4. I have heard Sri B.B. Paul, learned Counsel for the petitioner and Sri K.C. Sinha, learned Assistant Solicitor General of India appearing for the respondents and have perused the materials available on record.
5. Sri B.B. Paul, learned Counsel for the petitioner submitted that as the petitioner was ultimately acquitted in Criminal Case No. 458 of 1997 by the order dated 23rd May, 1998 by giving him the benefit of doubt, it cannot be said that the petitioner had suppressed any information in the Verification Roll; that the information that had been suppressed cannot be said to be of such a grave nature which warranted the passing of the order of termination; though the petitioner had been selected on a temporary basis as a Constable (Recruit) but still opportunity was required to be given to the petitioner to show cause before issuing the termination order and in any view of the matter the Court must take a sympathetic view.

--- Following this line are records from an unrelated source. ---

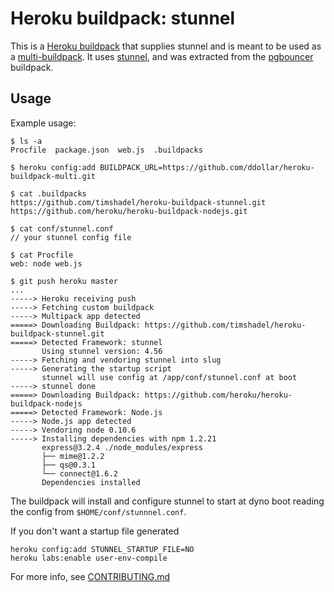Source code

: Heroku buildpack: stunnel
=========================

This is a [Heroku buildpack][buildpack] that supplies stunnel and is meant to be used as a [multi-buildpack][multi]. It uses [stunnel][stunnel], and was extracted from the [pgbouncer][pgbouncer] buildpack.

[buildpack]: http://devcenter.heroku.com/articles/buildpacks
[multi]: https://github.com/ddollar/heroku-buildpack-multi
[stunnel]: http://stunnel.org/
[pgbouncer]: https://github.com/gregburek/heroku-buildpack-pgbouncer

Usage
-----

Example usage:

    $ ls -a
    Procfile  package.json  web.js  .buildpacks

    $ heroku config:add BUILDPACK_URL=https://github.com/ddollar/heroku-buildpack-multi.git

    $ cat .buildpacks
    https://github.com/timshadel/heroku-buildpack-stunnel.git
    https://github.com/heroku/heroku-buildpack-nodejs.git

    $ cat conf/stunnel.conf
    // your stunnel config file

    $ cat Procfile
    web: node web.js

    $ git push heroku master
    ...
    -----> Heroku receiving push
    -----> Fetching custom buildpack
    -----> Multipack app detected
    =====> Downloading Buildpack: https://github.com/timshadel/heroku-buildpack-stunnel.git
    =====> Detected Framework: stunnel
           Using stunnel version: 4.56
    -----> Fetching and vendoring stunnel into slug
    -----> Generating the startup script
           stunnel will use config at /app/conf/stunnel.conf at boot
    -----> stunnel done
    =====> Downloading Buildpack: https://github.com/heroku/heroku-buildpack-nodejs
    =====> Detected Framework: Node.js
    -----> Node.js app detected
    -----> Vendoring node 0.10.6
    -----> Installing dependencies with npm 1.2.21
           express@3.2.4 ./node_modules/express
           ├── mime@1.2.2
           ├── qs@0.3.1
           └── connect@1.6.2
           Dependencies installed

The buildpack will install and configure stunnel to start at dyno boot reading the config from `$HOME/conf/stunnnel.conf`.

If you don't want a startup file generated

    heroku config:add STUNNEL_STARTUP_FILE=NO
    heroku labs:enable user-env-compile

For more info, see [CONTRIBUTING.md](CONTRIBUTING.md)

6. Sri K.C. Sinha, learned Assistant Solicitor General of India, on the other hand, submitted that the Verification Roll contained a warning that furnishing of false information and suppression of any factual information in the Verification Roll would be a disqualification and would render the candidate unfit for employment and that if any false information was furnished or there was any suppression of any factual information in the Verification Roll which subsequently came to the notice of the authority during the service, then the services could be terminated and as such the termination order was justified as the petitioner had not declared the pendency of the criminal case in the Verification Roll filled up by him. He further submitted that in such circumstances when action was taken under the provisions of Rule 5(1) of the CCS (Temporary) Rules, then there was no requirement of giving any opportunity of hearing to the petitioner before terminating his services and that in such circumstances the Court should not take a sympathetic view.
7. I have carefully considered the submissions advanced by the learned Counsel for the parties.
8. The first contention of Sri B.B. Paul, learned Counsel for the petitioner is that mere suppression of pendency of the criminal case in the Verification Roll filled up by the petitioner could not have formed the basis for terminating the temporary services of the petitioner in view of the decision of this Hon'ble Court given on 24th September, 1999 in Civil Misc. Writ Petition No. 4594 of 1997 (Anuj Kumar v. D.I.G. (Karmik), PHQ and Ors.) and the interim order of this Court dated 28th January, 2004 in Civil Misc. Writ Petition No. 3045/2005/SS (Uday Veer Singh v. Union of India and Ors.).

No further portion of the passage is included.